Top of Supplied entries

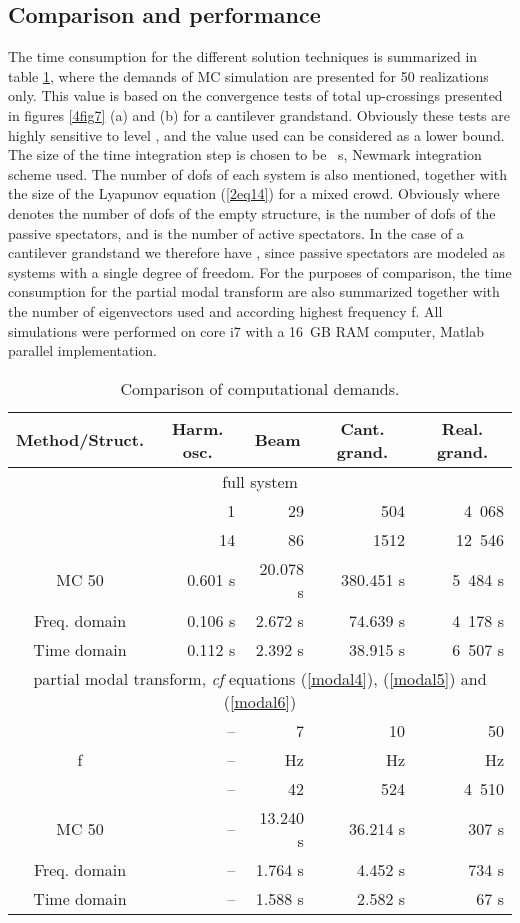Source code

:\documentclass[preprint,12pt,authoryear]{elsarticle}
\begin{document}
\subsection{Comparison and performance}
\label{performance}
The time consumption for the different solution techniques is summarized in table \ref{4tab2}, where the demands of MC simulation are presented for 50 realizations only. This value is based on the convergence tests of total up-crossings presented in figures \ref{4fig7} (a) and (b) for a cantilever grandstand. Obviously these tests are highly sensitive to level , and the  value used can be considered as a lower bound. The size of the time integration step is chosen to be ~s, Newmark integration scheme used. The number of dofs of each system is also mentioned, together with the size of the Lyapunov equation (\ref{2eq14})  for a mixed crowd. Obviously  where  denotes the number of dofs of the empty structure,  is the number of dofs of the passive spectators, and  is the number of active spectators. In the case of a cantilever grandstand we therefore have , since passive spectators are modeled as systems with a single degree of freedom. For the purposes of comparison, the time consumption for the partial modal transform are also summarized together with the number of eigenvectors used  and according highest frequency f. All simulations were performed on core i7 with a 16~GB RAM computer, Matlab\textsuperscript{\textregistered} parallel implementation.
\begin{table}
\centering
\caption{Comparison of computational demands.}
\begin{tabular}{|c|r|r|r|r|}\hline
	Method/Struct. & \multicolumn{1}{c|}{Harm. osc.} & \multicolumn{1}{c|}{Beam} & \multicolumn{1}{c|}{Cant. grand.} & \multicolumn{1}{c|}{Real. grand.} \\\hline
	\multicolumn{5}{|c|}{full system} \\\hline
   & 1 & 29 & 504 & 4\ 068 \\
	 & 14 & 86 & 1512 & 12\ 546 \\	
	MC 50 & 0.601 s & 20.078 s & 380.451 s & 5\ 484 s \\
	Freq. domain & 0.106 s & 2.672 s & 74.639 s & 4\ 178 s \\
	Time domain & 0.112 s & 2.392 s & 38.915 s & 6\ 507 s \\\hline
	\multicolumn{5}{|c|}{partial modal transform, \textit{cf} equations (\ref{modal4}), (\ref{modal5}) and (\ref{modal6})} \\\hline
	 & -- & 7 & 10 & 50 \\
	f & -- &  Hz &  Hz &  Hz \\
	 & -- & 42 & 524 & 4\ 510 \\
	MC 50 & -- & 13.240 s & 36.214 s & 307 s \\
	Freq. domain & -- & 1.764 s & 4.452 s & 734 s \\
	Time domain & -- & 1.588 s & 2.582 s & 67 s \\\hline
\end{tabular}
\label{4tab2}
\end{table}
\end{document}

Bottom of Supplied entries
Top of Supplied entries

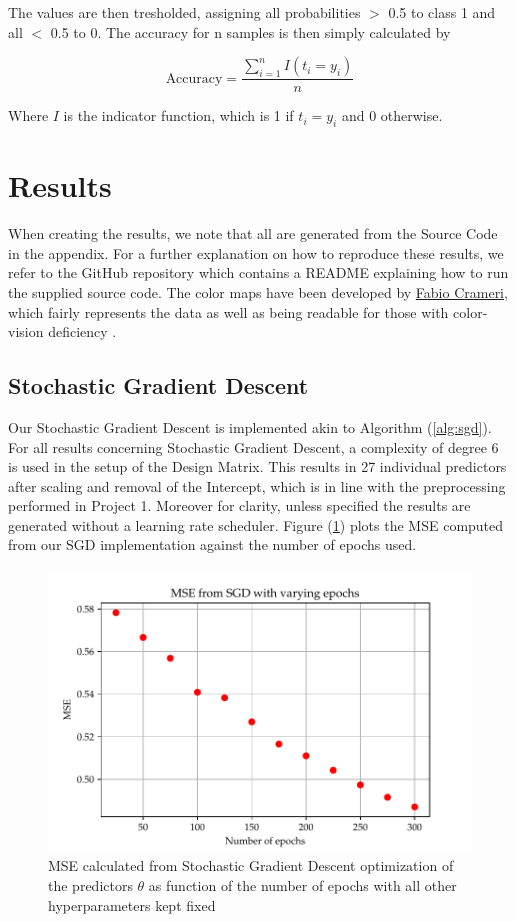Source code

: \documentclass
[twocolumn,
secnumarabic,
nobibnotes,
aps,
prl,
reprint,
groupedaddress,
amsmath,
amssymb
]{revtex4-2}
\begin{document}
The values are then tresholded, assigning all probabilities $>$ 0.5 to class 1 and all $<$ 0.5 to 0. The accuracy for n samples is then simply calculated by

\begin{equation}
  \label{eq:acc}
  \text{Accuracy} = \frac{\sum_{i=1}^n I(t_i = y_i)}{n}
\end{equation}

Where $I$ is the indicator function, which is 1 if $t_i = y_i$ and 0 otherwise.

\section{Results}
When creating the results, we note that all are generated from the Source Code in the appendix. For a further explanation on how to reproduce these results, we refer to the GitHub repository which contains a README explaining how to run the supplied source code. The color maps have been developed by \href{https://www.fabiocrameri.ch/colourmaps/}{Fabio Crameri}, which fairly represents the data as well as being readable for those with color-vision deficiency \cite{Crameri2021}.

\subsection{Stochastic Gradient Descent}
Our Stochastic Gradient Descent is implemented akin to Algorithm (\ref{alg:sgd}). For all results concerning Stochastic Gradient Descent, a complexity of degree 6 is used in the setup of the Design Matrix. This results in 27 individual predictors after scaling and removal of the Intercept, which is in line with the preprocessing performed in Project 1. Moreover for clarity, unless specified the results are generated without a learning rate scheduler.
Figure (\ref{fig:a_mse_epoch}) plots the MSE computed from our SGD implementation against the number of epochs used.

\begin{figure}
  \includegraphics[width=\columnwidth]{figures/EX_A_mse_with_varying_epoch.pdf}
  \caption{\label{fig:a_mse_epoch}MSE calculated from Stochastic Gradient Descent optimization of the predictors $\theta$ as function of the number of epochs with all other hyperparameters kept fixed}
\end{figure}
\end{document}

Bottom of Supplied entries

Go through the entries above and count each line that contains the string "domain". Reply only with the total.

### Answer section
4